Phenytoin crosses the placenta (Harden 2009a). An increased risk of congenital malformations and adverse outcomes may occur following in utero phenytoin exposure. Reported malformations include orofacial clefts, cardiac defects, dysmorphic facial features, nail/digit hypoplasia, growth abnormalities including microcephaly, and mental deficiency. Isolated cases of malignancies (including neuroblastoma) and coagulation defects in the neonate (may be life threatening) following delivery have also been reported. Maternal use of phenytoin should be avoided when possible to decrease the risk of cleft palate and poor cognitive outcomes. Polytherapy may also increase the risk of congenital malformations; monotherapy is recommended (Harden 2009b). The maternal use of folic acid throughout pregnancy is recommended to reduce the risk of major congenital malformations (Harden 2009a). Potentially life-threatening bleeding disorders in the newborn may also occur due to decreased concentrations of vitamin K-dependent clotting factors following phenytoin exposure in utero; vitamin K administration to the mother prior to delivery and the newborn after birth is recommended.

Total plasma concentrations of phenytoin are decreased in the mother during pregnancy; unbound plasma (free) concentrations are also decreased and plasma clearance is increased. Due to pregnancy-induced physiologic changes, women who are pregnant may require dose adjustments of phenytoin in order to maintain clinical response; monitoring during pregnancy should be considered (Harden 2009a). For women with epilepsy who are planning a pregnancy in advance, baseline serum concentrations should be measured once or twice prior to pregnancy during a period when seizure control is optimal. Monitoring can then be continued once each trimester during pregnancy and postpartum; more frequent monitoring may be needed in some patients. Monitoring of unbound plasma concentrations is recommended (Patsalos 2008; Patsalos 2018).

Patients exposed to phenytoin during pregnancy are encouraged to enroll themselves in the North American Antiepileptic Drug Pregnancy Registry by calling 1-888-233-2334. Additional information is available at http://aedpregnancyregistry.org.

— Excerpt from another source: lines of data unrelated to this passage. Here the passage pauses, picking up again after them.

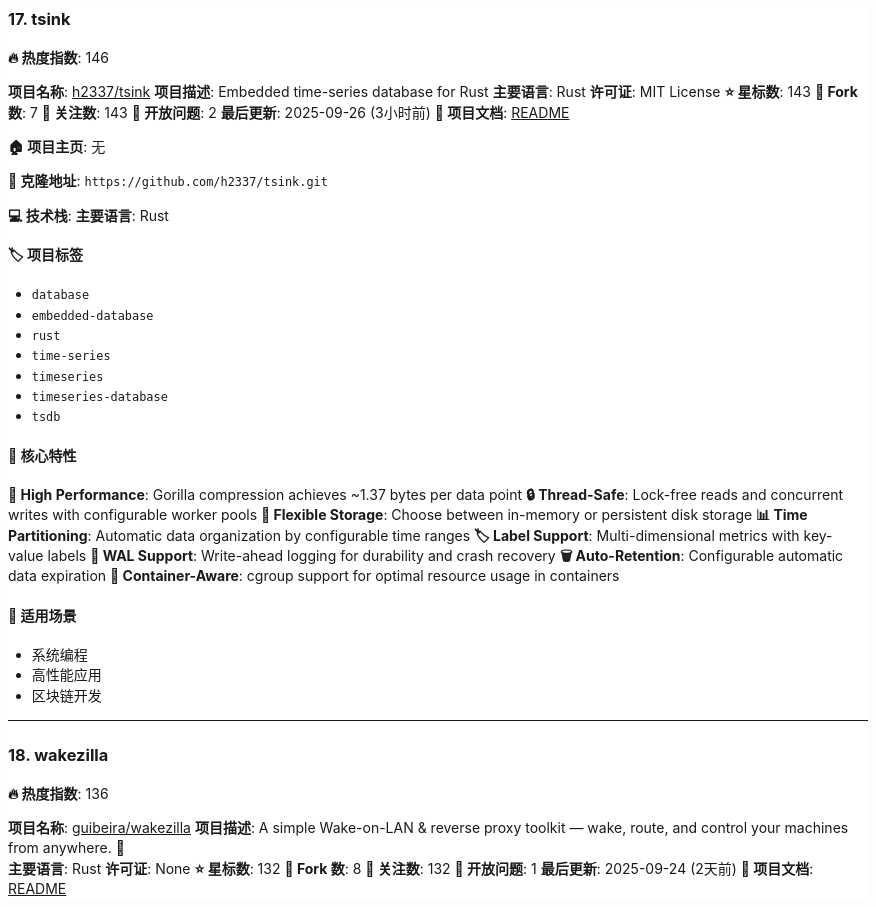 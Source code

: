 
### 17. tsink

**🔥 热度指数**: 146

**项目名称**: [h2337/tsink](https://github.com/h2337/tsink)
**项目描述**: Embedded time-series database for Rust
**主要语言**: Rust
**许可证**: MIT License
**⭐ 星标数**: 143
**🍴 Fork 数**: 7
**👀 关注数**: 143
**🐛 开放问题**: 2
**最后更新**: 2025-09-26 (3小时前)
**📖 项目文档**: [README](3ziye-20250926-rust/17-tsink-Readme.md)

**🏠 项目主页**: 无

**📂 克隆地址**: `https://github.com/h2337/tsink.git`

**💻 技术栈**: **主要语言**: Rust

#### 🏷️ 项目标签
- `database`
- `embedded-database`
- `rust`
- `time-series`
- `timeseries`
- `timeseries-database`
- `tsdb`

#### 🎯 核心特性
**🚀 High Performance**: Gorilla compression achieves ~1.37 bytes per data point
**🔒 Thread-Safe**: Lock-free reads and concurrent writes with configurable worker pools
**💾 Flexible Storage**: Choose between in-memory or persistent disk storage
**📊 Time Partitioning**: Automatic data organization by configurable time ranges
**🏷️ Label Support**: Multi-dimensional metrics with key-value labels
**📝 WAL Support**: Write-ahead logging for durability and crash recovery
**🗑️ Auto-Retention**: Configurable automatic data expiration
**🐳 Container-Aware**: cgroup support for optimal resource usage in containers

#### 🎨 适用场景
- 系统编程
- 高性能应用
- 区块链开发

---

### 18. wakezilla

**🔥 热度指数**: 136

**项目名称**: [guibeira/wakezilla](https://github.com/guibeira/wakezilla)
**项目描述**: A simple Wake-on-LAN & reverse proxy toolkit — wake, route, and control your machines from anywhere. 🦖   
**主要语言**: Rust
**许可证**: None
**⭐ 星标数**: 132
**🍴 Fork 数**: 8
**👀 关注数**: 132
**🐛 开放问题**: 1
**最后更新**: 2025-09-24 (2天前)
**📖 项目文档**: [README](3ziye-20250926-rust/18-wakezilla-Readme.md)

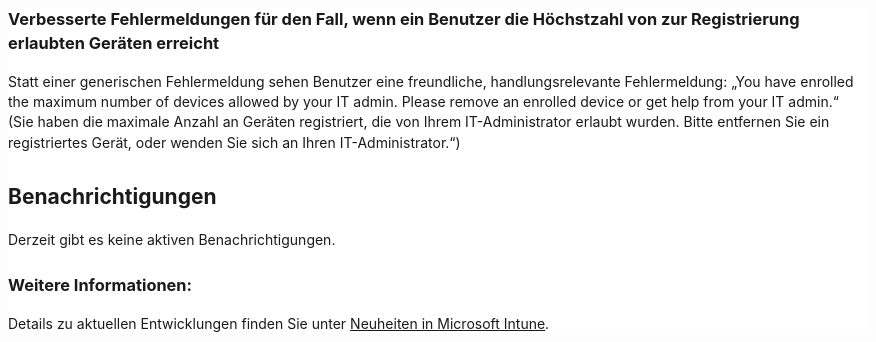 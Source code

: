 
### <a name="improved-error-message-for-when-a-user-reaches-the-maximum-number-of-devices-allowed-to-enroll----1270370---"></a>Verbesserte Fehlermeldungen für den Fall, wenn ein Benutzer die Höchstzahl von zur Registrierung erlaubten Geräten erreicht 
Statt einer generischen Fehlermeldung sehen Benutzer eine freundliche, handlungsrelevante Fehlermeldung: „You have enrolled the maximum number of devices allowed by your IT admin. Please remove an enrolled device or get help from your IT admin.“ (Sie haben die maximale Anzahl an Geräten registriert, die von Ihrem IT-Administrator erlaubt wurden. Bitte entfernen Sie ein registriertes Gerät, oder wenden Sie sich an Ihren IT-Administrator.“)




## <a name="notices"></a>Benachrichtigungen

Derzeit gibt es keine aktiven Benachrichtigungen.




### <a name="see-also"></a>Weitere Informationen:
Details zu aktuellen Entwicklungen finden Sie unter [Neuheiten in Microsoft Intune](whats-new.md).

Breastfeeding Considerations

Phenytoin is excreted in breast milk. According to the manufacturer, the decision to breastfeed during therapy should consider the risk of infant exposure, the benefits of breastfeeding to the infant, and benefits of treatment to the mother.

Dietary Considerations

Folic acid: Phenytoin may decrease mucosal uptake of folic acid; to avoid folic acid deficiency and megaloblastic anemia, some clinicians recommend giving patients on antiseizure medications prophylactic doses of folic acid and cyanocobalamin (Belcastro 2012). Folic acid 0.5 mg/day has been shown to reduce the incidence of phenytoin-induced gingival overgrowth in children (Arya 2011). However, folate supplementation may increase seizures in some patients (dose dependent). Discuss with health care provider prior to using any supplements.

Calcium: Hypocalcemia has been reported in patients taking prolonged high-dose therapy with an antiseizure medication. Some clinicians have given an additional 4,000 units/week of vitamin D (especially in those receiving poor nutrition and getting no sun exposure) to prevent hypocalcemia.

Vitamin B: Phenytoin use has been associated with low serum concentrations of vitamin B2 (riboflavin), B6 (pyridoxine) and B12 (cyanocobalamin), which may contribute to hyperhomocysteinemia. Hyperhomocysteinemia may contribute to cardiovascular disease, venous thromboembolic disease, dementia, neuropsychiatric symptoms and poor seizure control. Some clinicians recommend administering riboflavin, pyridoxine and cyanocobalamin supplements in patients taking phenytoin (Apeland 2003; Apeland 2008; Belcastro 2012; Bochyńska 2012).

Vitamin D: Phenytoin interferes with vitamin D metabolism and osteomalacia may result; may need to supplement with vitamin D.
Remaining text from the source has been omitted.